Sports grounds also offer a vantage point from which to view the country's surprisingly officious and authoritarian streak. At cricket matches, beach balls that transgress onto the playing area are confiscated and punctured. Fans who start Mexican waves face eviction. Those queuing up for beer have to remove their sunglasses to prove they are not half-cut.

That brings us to another false impression - that Australians are inebriates. For sure, binge drinking is a problem, but the country ranks 44th on the global alcohol consumption ladder, well behind Britain at 17, which again goes against the national stereotype.

And while we are on the subject of booze, or "grog" as it is often called here, let it be stated for the record that Fosters is not the Australian for beer. In beer drinking, as in sport, the country tends to divide along state lines.

But it is also a mistake to view Australia as the "Lycra Country", a land teeming with early morning fitness fanatics. Out of a population of 22.5 million people, 14 million are overweight or obese, and the prevalence of obesity has more than doubled over the past twenty years.

Its claim to be a laid back country, meanwhile, is belied by the bewildering array of rules and regulations, from strict border protections to the bylaws which stipulate that cars should be parked in the same direction as the flow of traffic.

In the face of this authoritarianism, the supposedly anti-authoritarian Australians are unexpectedly meek and acquiescent. Consider compulsory voting. Recently, when the Queensland government mooted the idea of ending this almost century old tradition, there was something of an outcry. Mandatory voting has widespread support.

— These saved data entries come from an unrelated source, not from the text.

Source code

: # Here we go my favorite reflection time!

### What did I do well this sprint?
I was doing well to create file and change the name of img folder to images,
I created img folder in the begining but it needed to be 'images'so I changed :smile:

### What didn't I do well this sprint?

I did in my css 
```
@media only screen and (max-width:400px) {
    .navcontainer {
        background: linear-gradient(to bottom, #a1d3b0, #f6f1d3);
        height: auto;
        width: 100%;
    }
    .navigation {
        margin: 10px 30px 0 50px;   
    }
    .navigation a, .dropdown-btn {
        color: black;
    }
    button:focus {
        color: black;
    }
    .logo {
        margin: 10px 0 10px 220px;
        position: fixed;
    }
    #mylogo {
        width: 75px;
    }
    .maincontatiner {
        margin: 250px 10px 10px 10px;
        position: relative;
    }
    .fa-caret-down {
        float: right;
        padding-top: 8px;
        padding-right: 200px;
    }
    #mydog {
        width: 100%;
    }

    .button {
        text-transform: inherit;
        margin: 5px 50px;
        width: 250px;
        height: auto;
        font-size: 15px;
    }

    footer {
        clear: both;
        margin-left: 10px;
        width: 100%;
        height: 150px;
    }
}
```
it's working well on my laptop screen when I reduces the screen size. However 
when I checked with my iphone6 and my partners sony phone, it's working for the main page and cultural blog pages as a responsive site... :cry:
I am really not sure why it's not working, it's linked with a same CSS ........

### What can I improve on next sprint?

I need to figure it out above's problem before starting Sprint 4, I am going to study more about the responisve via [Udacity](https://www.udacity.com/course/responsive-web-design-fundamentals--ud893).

Covering the bushfires these past couple of weeks, I have been reminded of the grit and resilience of folk who live in countryside, and what might be called the "bush spirit."

But it is worth remembering this Australia is one of the most urbanised countries in the world, with 89% of people here living in the cities and towns.

I could go on. We could talk about Australia's disjointed federalism, made even more awkward by intense inter-state rivalries (arguably, the sporting contest arousing the greatest passions is the State of Origin rugby league series between New South Wales and Queensland, though a Victorian would doubtless disagree).

We could talk about how a balkanised media landscape, based to a surprising extent on city mastheads and regional newsrooms, and how it militates against a truly national conversation.

Then there is the thorny issue of why such a welcoming country ties itself in such knots over asylum seekers trying to reach these shores by boats, a subject that requires lengthy explication.

Being British, I blather on about the weather, and how winters in the country's south-east are unexpectedly chilly. Or, more mischievously, mention the Queen of Australia, and the lack of urgency in replacing the monarchy with a "mate as the head of state."

One thing that William Hague can be sure of is a warm welcome. There are few countries in the world that make an Englishman feel more at home.